### PROMPT
Give back exactly the lines that run from the beginning of the entries to the line containing "This program generates", both included, and nothing else.

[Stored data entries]

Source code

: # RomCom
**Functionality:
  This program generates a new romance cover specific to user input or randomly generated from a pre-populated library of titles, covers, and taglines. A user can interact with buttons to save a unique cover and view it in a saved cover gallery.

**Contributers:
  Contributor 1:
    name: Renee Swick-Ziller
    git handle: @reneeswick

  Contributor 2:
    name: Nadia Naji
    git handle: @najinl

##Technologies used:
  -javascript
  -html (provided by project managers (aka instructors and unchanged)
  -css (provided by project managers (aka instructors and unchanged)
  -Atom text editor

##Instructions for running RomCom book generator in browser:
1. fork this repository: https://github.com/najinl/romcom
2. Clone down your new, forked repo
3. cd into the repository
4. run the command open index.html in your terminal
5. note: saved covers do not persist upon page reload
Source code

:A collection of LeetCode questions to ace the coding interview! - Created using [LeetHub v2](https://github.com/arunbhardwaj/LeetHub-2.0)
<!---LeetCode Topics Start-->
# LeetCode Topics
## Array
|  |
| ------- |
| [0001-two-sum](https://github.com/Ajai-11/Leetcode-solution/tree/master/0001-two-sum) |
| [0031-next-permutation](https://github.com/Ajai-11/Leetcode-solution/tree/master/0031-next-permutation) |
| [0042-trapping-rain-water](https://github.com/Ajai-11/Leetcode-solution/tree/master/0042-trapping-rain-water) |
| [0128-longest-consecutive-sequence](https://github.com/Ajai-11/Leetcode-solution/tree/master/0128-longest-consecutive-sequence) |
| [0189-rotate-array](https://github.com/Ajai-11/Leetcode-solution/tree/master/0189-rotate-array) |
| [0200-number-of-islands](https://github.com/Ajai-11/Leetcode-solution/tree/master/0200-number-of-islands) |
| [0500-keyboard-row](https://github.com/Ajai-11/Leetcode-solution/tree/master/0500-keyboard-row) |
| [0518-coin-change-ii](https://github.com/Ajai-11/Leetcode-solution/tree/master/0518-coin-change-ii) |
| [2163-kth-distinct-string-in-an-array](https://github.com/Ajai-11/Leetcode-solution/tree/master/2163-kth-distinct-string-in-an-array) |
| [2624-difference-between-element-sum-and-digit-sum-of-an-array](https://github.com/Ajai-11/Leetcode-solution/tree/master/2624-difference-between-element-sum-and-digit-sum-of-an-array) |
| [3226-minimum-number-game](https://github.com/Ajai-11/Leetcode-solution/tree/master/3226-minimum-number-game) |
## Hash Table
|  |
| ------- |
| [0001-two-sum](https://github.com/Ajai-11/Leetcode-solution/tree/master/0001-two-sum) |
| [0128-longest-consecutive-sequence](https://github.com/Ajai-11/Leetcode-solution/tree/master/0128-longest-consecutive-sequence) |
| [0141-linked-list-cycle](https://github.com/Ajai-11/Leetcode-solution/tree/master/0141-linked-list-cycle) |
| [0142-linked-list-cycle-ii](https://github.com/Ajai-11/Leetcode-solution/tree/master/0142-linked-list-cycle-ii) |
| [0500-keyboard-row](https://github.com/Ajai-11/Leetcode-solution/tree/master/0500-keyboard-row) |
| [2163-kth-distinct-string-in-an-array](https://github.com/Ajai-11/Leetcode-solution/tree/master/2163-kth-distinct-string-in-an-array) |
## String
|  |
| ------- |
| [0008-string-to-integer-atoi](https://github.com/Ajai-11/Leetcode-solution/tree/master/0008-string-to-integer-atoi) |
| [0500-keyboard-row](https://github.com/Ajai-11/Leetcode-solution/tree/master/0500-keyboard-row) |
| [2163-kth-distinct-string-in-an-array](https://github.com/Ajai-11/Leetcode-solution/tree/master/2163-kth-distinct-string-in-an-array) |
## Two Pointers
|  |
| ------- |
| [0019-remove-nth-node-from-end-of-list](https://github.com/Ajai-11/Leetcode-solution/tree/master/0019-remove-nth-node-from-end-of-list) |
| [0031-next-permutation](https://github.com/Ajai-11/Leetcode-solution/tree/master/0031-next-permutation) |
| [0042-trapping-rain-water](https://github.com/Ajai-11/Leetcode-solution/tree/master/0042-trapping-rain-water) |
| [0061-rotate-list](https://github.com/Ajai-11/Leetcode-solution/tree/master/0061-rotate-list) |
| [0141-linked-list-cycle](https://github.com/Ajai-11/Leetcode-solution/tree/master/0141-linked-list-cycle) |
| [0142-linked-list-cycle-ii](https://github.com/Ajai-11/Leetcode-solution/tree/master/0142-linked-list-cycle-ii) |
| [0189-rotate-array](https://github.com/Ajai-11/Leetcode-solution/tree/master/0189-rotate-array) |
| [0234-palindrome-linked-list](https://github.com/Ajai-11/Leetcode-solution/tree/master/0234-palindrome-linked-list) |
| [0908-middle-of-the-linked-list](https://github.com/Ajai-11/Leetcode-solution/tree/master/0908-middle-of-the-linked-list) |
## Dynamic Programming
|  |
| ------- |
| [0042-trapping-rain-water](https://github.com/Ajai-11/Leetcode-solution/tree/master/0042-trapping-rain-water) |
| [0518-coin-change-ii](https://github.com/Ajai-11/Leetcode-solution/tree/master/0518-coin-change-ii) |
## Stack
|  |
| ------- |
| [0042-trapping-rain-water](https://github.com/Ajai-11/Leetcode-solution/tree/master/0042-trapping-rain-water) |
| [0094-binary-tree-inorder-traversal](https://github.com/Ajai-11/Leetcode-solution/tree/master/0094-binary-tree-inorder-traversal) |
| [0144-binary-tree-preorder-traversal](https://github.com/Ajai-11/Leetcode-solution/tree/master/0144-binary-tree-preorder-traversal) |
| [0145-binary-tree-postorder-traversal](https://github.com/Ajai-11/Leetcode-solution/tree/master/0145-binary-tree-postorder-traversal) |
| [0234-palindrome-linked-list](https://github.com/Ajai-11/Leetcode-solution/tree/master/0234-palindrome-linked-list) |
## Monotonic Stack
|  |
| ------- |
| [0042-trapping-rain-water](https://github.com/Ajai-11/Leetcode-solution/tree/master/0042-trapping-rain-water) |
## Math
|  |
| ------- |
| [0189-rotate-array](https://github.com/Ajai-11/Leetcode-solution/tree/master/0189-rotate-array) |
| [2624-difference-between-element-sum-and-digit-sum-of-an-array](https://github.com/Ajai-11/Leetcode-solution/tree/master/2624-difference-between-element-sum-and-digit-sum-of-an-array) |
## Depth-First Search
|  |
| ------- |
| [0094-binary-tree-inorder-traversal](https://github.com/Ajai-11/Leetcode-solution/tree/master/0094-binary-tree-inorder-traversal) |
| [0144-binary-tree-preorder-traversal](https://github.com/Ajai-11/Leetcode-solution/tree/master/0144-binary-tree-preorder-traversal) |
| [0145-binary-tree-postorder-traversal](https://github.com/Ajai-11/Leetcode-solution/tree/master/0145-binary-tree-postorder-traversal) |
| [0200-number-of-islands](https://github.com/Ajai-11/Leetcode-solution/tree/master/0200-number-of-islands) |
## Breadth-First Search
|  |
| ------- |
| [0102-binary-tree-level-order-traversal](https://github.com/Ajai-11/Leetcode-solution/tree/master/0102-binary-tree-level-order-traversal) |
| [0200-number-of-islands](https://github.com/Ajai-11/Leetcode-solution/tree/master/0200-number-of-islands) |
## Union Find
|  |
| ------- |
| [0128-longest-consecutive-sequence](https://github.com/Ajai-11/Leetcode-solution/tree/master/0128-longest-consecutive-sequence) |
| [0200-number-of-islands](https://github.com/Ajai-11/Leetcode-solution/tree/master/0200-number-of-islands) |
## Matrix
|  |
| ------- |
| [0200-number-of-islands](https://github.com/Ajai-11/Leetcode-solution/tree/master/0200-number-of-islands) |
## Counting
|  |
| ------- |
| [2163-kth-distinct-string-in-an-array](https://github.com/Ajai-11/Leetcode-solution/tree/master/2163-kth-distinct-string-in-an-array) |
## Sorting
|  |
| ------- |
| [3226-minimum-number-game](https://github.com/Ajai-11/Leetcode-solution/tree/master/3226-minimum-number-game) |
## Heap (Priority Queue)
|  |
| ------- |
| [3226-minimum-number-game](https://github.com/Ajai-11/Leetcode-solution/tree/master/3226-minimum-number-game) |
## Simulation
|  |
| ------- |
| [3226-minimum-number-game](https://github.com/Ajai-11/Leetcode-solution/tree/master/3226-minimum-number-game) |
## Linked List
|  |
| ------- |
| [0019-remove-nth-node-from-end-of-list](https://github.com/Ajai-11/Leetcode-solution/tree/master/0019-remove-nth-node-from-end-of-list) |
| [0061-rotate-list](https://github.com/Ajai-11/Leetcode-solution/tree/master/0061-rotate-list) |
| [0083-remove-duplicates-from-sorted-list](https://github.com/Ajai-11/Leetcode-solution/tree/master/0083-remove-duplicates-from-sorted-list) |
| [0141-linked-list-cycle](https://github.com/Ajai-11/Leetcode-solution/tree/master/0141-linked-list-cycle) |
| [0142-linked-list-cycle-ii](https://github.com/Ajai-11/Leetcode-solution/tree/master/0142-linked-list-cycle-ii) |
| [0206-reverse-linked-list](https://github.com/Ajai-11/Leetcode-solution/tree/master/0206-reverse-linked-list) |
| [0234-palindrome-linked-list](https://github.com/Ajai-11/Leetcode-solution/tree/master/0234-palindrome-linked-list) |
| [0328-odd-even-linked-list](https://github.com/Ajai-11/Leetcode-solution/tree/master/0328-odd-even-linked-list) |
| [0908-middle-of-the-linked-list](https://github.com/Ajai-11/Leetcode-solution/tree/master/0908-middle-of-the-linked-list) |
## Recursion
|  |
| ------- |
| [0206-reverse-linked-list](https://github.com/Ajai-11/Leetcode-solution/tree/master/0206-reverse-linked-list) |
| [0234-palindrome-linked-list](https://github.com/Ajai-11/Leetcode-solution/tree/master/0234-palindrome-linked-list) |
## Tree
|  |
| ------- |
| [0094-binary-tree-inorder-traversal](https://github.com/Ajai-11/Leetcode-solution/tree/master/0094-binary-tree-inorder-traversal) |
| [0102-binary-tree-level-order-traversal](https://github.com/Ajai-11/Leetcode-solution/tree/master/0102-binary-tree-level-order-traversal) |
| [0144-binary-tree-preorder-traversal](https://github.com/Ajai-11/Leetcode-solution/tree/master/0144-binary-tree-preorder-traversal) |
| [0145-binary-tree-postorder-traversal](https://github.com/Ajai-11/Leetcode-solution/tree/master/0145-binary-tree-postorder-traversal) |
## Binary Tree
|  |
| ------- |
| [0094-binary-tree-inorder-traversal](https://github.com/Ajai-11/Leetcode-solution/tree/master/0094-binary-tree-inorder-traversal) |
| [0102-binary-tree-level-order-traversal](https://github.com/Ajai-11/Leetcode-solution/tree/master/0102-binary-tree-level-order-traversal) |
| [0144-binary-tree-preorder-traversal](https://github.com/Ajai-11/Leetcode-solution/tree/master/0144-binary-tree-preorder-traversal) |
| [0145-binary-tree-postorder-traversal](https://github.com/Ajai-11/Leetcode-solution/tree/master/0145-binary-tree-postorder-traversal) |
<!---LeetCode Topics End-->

### TASK OUTPUT
Source code

: # RomCom
**Functionality:
  This program generates a new romance cover specific to user input or randomly generated from a pre-populated library of titles, covers, and taglines. A user can interact with buttons to save a unique cover and view it in a saved cover gallery.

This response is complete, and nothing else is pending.